Only five of the 51 cases involving forced marriage investigated in West Yorkshire since June 2014 have resulted in a suspect being charged, according to the government.

Figures from the Home Office have revealed that, of these 51 investigations, as many as 35 were dropped due to evidential difficulties, of which 16 were victim-based problems.

This means that many of these cases collapse because the victims are too afraid to give evidence against their abuser.

An investigation into these statistics by the Guardian uncovered that a boy as young as eight was among a number of children feared by judges to be at risk of forced marriage.

It is believed that the schoolboy is one of the UK’s youngest known potential victims of forced marriage, and among 71 children, teenagers and women in the West Yorkshire guarded by special court orders since 2014.

Statistics in the area correlated with the West Midlands, where two-thirds of investigations resulted in no charges.

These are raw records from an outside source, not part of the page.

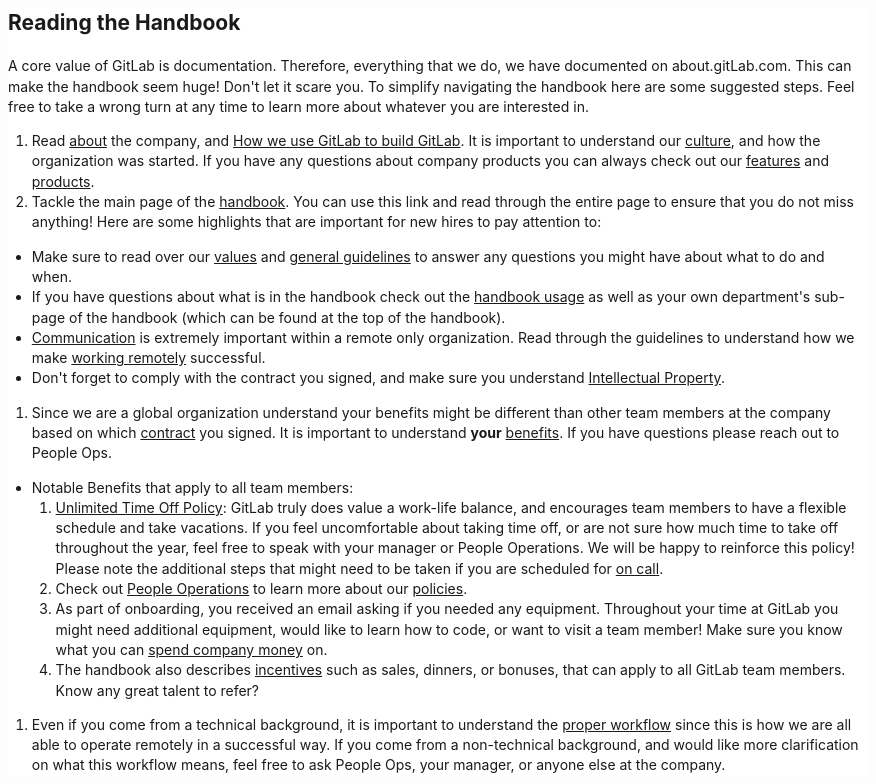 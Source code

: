 ## Reading the Handbook

A core value of GitLab is documentation. Therefore, everything that we do, we have documented on about.gitLab.com. This can make the handbook seem huge! Don't let it scare you. To simplify navigating the handbook here are some suggested steps. Feel free to take a wrong turn at any time to learn more about whatever you are interested in.

1. Read [about](https://about.gitlab.com/about/) the company, and [How we use GitLab to build GitLab](https://about.gitlab.com/2015/07/07/how-we-use-gitlab-to-build-gitlab/). It is important to understand our [culture](/culture), and how the organization was started. If you have any questions about company products you can always check out our [features](https://about.gitlab.com/features/#compare) and [products](https://about.gitlab.com/products/).
1. Tackle the main page of the [handbook](/handbook/). You can use this link and read through the entire page to ensure that you do not miss anything! Here are some highlights that are important for new hires to pay attention to:
  * Make sure to read over our [values](https://about.gitlab.com/handbook/#values) and [general guidelines](https://about.gitlab.com/handbook/#general-guidelines) to answer any questions you might have about what to do and when.
  * If you have questions about what is in the handbook check out the [handbook usage](https://about.gitlab.com/handbook/#handbook-usage) as well as your own department's sub-page of the handbook (which can be found at the top of the handbook).
  * [Communication](https://about.gitlab.com/handbook/#communication) is extremely important within a remote only organization. Read through the guidelines to understand how we make [working remotely](https://about.gitlab.com/handbook/#working-remotely) successful.
  * Don't forget to comply with the contract you signed, and make sure you understand [Intellectual Property](https://about.gitlab.com/handbook/#intellectual-property).
1. Since we are a global organization understand your benefits might be different than other team members at the company based on which [contract](https://about.gitlab.com/handbook/contracts/) you signed. It is important to understand **your** [benefits](https://about.gitlab.com/handbook/benefits/). If you have questions please reach out to People Ops.
  * Notable Benefits that apply to all team members:
    1. [Unlimited Time Off Policy](https://about.gitlab.com/handbook/#paid-time-off): GitLab truly does value a work-life balance, and encourages team members to have a flexible schedule and take vacations. If you feel uncomfortable about taking time off, or are not sure how much time to take off throughout the year, feel free to speak with your manager or People Operations. We will be happy to reinforce this policy! Please note the additional steps that might need to be taken if you are scheduled for [on call](https://about.gitlab.com/handbook/#on-call).
    1. Check out [People Operations](https://about.gitlab.com/handbook/people-operations/) to learn more about our [policies](https://about.gitlab.com/handbook/people-operations/#policies).
    1. As part of onboarding, you received an email asking if you needed any equipment. Throughout your time at GitLab you might need additional equipment, would like to learn how to code, or want to visit a team member! Make sure you know what you can [spend company money](https://about.gitlab.com/handbook/#spending-company-money) on.
    1. The handbook also describes [incentives](https://about.gitlab.com/handbook/#incentives) such as sales, dinners, or bonuses, that can apply to all GitLab team members. Know any great talent to refer?
1. Even if you come from a technical background, it is important to understand the [proper workflow](https://about.gitlab.com/handbook/#gitlab-workflow) since this is how we are all able to operate remotely in a successful way. If you come from a non-technical background, and would like more clarification on what this workflow means, feel free to ask People Ops, your manager, or anyone else at the company.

Police commander Mak Chishty commented on the matter: “My message to the community and to victims is that I recognise it’s under-reported, I recognise it’s going on. I need you – through friends, family, teachers – to come and tell me and my colleagues in policing so we can help.

“I also appeal to the wider community to say actually this practice is out of date, it is abuse and it must be stopped. That doesn’t mean not practising your religion, this means conforming with human rights.”

Designed to reduce the number of forced marriage victims, the new forced marriage law introduced in June 2014 has seen only one conviction so far.

Since 2014, courts in England and Wales have granted 800 forced marriage protections orders which have stopped many victims being taken out of the country by their relatives.

Despite this, campaigners believed that the majority of these cases should result in criminal prosecutions.